Now, when reading the words “inner peace,” some will automatically think of the gnostic connotations of the phrase. Certainly, there are moments when Po’s teachers start sounding like Yoda, who famously said in The Empire Strikes Back, “Luminous beings are we, not this crude matter!” But while Po is to some degree spiritually-minded, he is no ascetic mystic. He’s about as hedonistic as a person can get without being immoral. (Again, could you ever charge a panda with gluttony?) In a world that continues to gravitate toward either pole of the Athenian dichotomy of Stoics versus Epicureans, Po is once more a remarkable anomaly. He models how someone could wholeheartedly embrace the world’s goods without being consumed by them, and how one might practice self-denial without becoming something less than human. The Yoda-like Grand Master Oogway tells Shifu, “Yesterday is history, tomorrow is a mystery, but today is gift. That is why it is called the present.” Po embodies that mantra, unwrapping each day with eager anticipation and gladly sharing what he finds.

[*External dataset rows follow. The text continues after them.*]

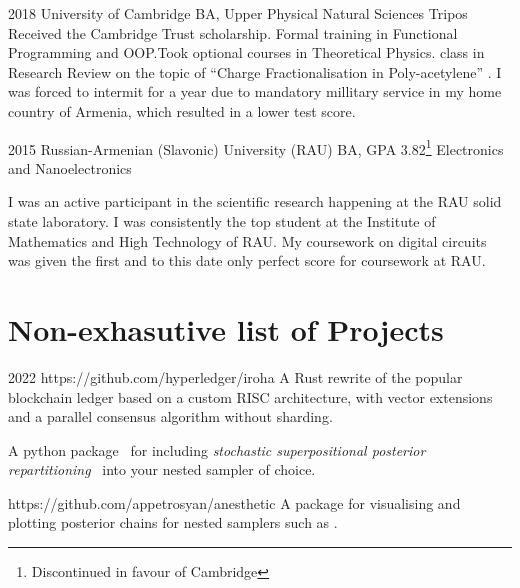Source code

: \documentclass{CurriculumVitae}[10pt, condensed]
\begin{document}
{%
          {2018}%
          {University of Cambridge}%
          {BA, Upper }%
          {Physical Natural Sciences Tripos}%
          {
            Received the Cambridge Trust scholarship. Formal training
            in Functional Programming and OOP.\@ Took optional courses
            in Theoretical Physics.  class in Research Review
            on the topic of ``Charge Fractionalisation in Poly-acetylene''%
            \cite{charge-frac}. I was forced to intermit for a year due to
            mandatory millitary service in my home country of Armenia,
            which resulted in a lower test score.
          }

%
          {2015}%
          {Russian-Armenian (Slavonic) University (RAU)}
          {BA, GPA 3.82\footnote{Discontinued in favour of Cambridge}}%
          {Electronics and Nanoelectronics}%
          {%

            I was an active participant\cite{cu2o,measurement} in the
            scientific research happening at the RAU solid state
            laboratory.  I was consistently the top student at the
            Institute of Mathematics and High Technology of RAU.  My
            coursework on digital circuits was given the first and to
            this date only perfect score for coursework at RAU.
          }%

\vfill
\section*{Non-exhasutive list of Projects}%
%
%
        {2022}%
        {https://github.com/hyperledger/iroha}
        {
          A Rust rewrite of the popular blockchain ledger based on a custom
          RISC architecture, with vector extensions and a parallel consensus
          algorithm without sharding.
        }





   {A
    python package~\cite{sspr-mdpi} for including \emph{stochastic
      superpositional posterior repartitioning}~\cite{sspr} into your
    nested sampler of choice.
  }

   {https://github.com/appetrosyan/anesthetic}
  {A package for visualising and plotting posterior chains for nested
    samplers such as .
  }

}
\vfill
\end{document}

Is it possible that a real-life incarnation of Po could make our world a better place, even without the powers of the Wuxi finger hold or chi? I believe so, because going on adventures with Po for three films has made my own life just a bit more joyful. Po is more a master in the school of life than the school of kung fu, and he has taught me to look around with eyes wide open and enjoy life with more gusto. He has modeled for me a disposition toward others that has been called “appreciate inquiry”: to seek out the best in others and labor to bring it to the surface.2 And he has reminded me that a peace and joy undaunted by tragedy and darkness has the potential to overcome armies. I’ll take this silly old self-forgetful bear over any self-serious man-in-tights antihero any day.
Jeffrey Overstreet, Through a Screen Darkly: Looking Closer at Beauty, Truth and Evil in the Movies (Regal, 2007), 296.
I learned the concept of “appreciative inquiry” from Steven Corbett and Brian Fikkert’s influential book on Christian humanitarian work, When Helping Hurts: How to Alleviate Poverty without Hurting the Poor . . . and Yourself (Moody Press, 2012), but the concept can apply to practically any area of life, not just poverty relief. I first read that book around the time I first saw Kung Fu Panda 3, and so the film showed me how “appreciative inquiry” is especially valuable as a pedagogical strategy.